Unlike the 17th and 18th centuries when men and women both often dressed quite colorfully, in the 19th century men’s clothing became more conservative (with the possible exception of the vest or waistcoat), the idea being that men served as a suitable backdrop to the beauty and display of the women. By the early Victorian era this meant that black, browns, greys and blues had become the predominant colors in men’s fashion with black and white firmly entrenched for formal wear. Other colors such as green and burgundy were still sometimes worn but almost always in a muted shade. Brightness and color for the most part belonged to the ladies.

Trousers   -   Most trousers (pants) were made of wool though heavy cotton, linen or even hemp were also used. They were cut with a waist that was somewhat higher than the modern garment and were made to be worn with cotton, linen or leather suspenders. Trousers earlier in the century were of the “drop front” variety but by this time the great majority of men wore the “fly front” style. All trousers buttoned shut as zippers were not yet in use.

Coat   -   Virtually all men wore coats in public, regardless of the time of year, unless actively engaged in actual physical labor. The coat was most often made of wool and could be lined with wool, polished cotton, cotton or silk. Most varieties could be made either single or double breasted. The buttons could be pewter, brass or more likely, fabric covered. Velvet trim in a contrasting color was a fairly common added option.
The frock coat became the most popular and dominant coat during this period. It was the rough equivalent of today’s suit jacket and was worn by upper class men as daywear, business wear and sometimes evening wear. It could be worn by middle class men for any occasion. The frock coat could be either quite plain or very dressy depending upon the quality of materials used.
The tailcoat was used for both day and evening wear from the 1790s into the 1850s. From the Civil War era until the present it has been most associated with more formal evening wear. The version common to the Early Victorian era was either single or double breasted, fit the body snugly, cut straight back at the same level as the bottom of the waistcoat and had a long tail in the back which may or may not have been split. When used for daywear the tailcoat had been made in a number of usually darker colors (black, brown, blue, green, grey, burgundy) but for evening wear black was the accepted choice.
The cutaway coat (often confused with the tailcoat) was similar to the frock coat except that the front was cut so that it flared back rather than having the more straight cut of the frock coat.
The loose fitting sack coat became popular during this period and was usually associated with informal, casual wear.
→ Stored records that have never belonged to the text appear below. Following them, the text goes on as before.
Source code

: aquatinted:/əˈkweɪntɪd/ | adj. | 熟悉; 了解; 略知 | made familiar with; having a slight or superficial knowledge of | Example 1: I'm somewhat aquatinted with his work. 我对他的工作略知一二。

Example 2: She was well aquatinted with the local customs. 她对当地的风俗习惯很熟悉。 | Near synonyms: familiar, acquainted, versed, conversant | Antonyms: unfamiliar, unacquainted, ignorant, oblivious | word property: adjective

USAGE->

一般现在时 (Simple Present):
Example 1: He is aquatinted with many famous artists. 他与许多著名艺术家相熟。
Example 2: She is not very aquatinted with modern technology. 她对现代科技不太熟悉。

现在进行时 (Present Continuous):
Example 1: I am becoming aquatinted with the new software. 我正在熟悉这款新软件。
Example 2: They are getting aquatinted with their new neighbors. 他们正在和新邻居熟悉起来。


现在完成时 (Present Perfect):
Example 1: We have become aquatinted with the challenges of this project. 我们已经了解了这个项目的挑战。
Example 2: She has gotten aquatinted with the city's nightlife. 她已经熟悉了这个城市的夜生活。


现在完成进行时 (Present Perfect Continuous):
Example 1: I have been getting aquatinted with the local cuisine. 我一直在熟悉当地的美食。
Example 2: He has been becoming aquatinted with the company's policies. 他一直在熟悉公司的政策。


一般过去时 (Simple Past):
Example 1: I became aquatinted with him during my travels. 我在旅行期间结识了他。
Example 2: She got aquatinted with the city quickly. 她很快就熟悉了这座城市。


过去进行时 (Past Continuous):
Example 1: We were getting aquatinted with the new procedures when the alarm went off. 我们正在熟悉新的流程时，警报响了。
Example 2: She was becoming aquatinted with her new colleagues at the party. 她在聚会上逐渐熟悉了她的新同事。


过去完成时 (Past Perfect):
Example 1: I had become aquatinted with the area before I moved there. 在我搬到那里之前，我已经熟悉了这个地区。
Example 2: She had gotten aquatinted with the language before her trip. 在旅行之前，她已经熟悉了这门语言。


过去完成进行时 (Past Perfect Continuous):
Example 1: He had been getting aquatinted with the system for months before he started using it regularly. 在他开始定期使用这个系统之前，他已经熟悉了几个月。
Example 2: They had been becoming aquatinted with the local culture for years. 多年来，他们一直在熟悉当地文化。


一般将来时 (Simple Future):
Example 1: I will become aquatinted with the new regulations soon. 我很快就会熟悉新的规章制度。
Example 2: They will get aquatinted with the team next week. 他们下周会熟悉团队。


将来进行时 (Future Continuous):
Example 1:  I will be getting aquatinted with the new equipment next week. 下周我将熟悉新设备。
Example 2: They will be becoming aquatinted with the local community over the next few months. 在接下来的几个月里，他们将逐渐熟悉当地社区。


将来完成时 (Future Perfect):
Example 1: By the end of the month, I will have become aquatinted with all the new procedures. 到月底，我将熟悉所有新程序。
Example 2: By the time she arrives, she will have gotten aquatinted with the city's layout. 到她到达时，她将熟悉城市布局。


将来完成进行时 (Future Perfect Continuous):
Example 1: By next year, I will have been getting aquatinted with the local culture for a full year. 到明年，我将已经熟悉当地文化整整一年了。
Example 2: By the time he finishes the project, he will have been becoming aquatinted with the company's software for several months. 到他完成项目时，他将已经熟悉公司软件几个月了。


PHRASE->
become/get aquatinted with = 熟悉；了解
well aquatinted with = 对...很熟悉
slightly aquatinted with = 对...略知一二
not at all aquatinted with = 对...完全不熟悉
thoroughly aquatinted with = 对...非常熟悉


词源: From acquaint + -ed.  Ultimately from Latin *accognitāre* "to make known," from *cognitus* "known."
Vest (Waistcoat)   -   The vest of the time had a “shawl” collar or a “notched” collar, could be single or double breasted and could be made from any of a variety of fabrics. Therefore silk, wool, cotton, polished cotton and linen are all possibilities. These fabrics could be solids, stripes, checks, prints or brocades. The vest front was typically straight across at the bottom unlike the later era when it was often cut flared open at the front center bottom. If a man desired a bright color this would be the only garment (other than some military uniforms) where such would generally be permissible. For formal occasions most vests would be either black or white.

Shirt   -   The shirt would most often be made of cotton though linen was common and silk was also known to be used. White shirts were ubiquitous but solid colors, stripes and checks were all worn. Buttons could be made of pewter, brass, gold, bone, porcelain, mother of pearl, thread over wire or fabric over a metal form. Most shirt collars were of the “turn down” variety but for formal wear the standing collar similar to that made popular during the Regency era remained in vogue. A man wearing only trousers and a shirt was considered to be “undressed”.

Undergarments   -   Men’s undergarments were in two pieces (thus no “long johns”, a later invention) and were usually made of cotton though linen and silk were also available.

Shoes and Boots   -   Boots were always made of leather as were most shoes. They were nearly always black. The brogan was a common shoe for soldiers, labor and general wear. Fashionable smooth leather, lace up styles became popular circa 1801 with the Jefferson presidency and continued on with little change for many decades.

Hats   -   A great array of  hat and cap styles were available. The top hat, slouch hat and planter’s hat were all common. Wool felt and straw were the most often used basic materials. The hat would be touched for a man you were acquainted with or for any man who appeared worthy of the courtesy. The hat would be actually tipped or removed for a lady. Hats were not generally worn indoors and certainly not if ladies were present.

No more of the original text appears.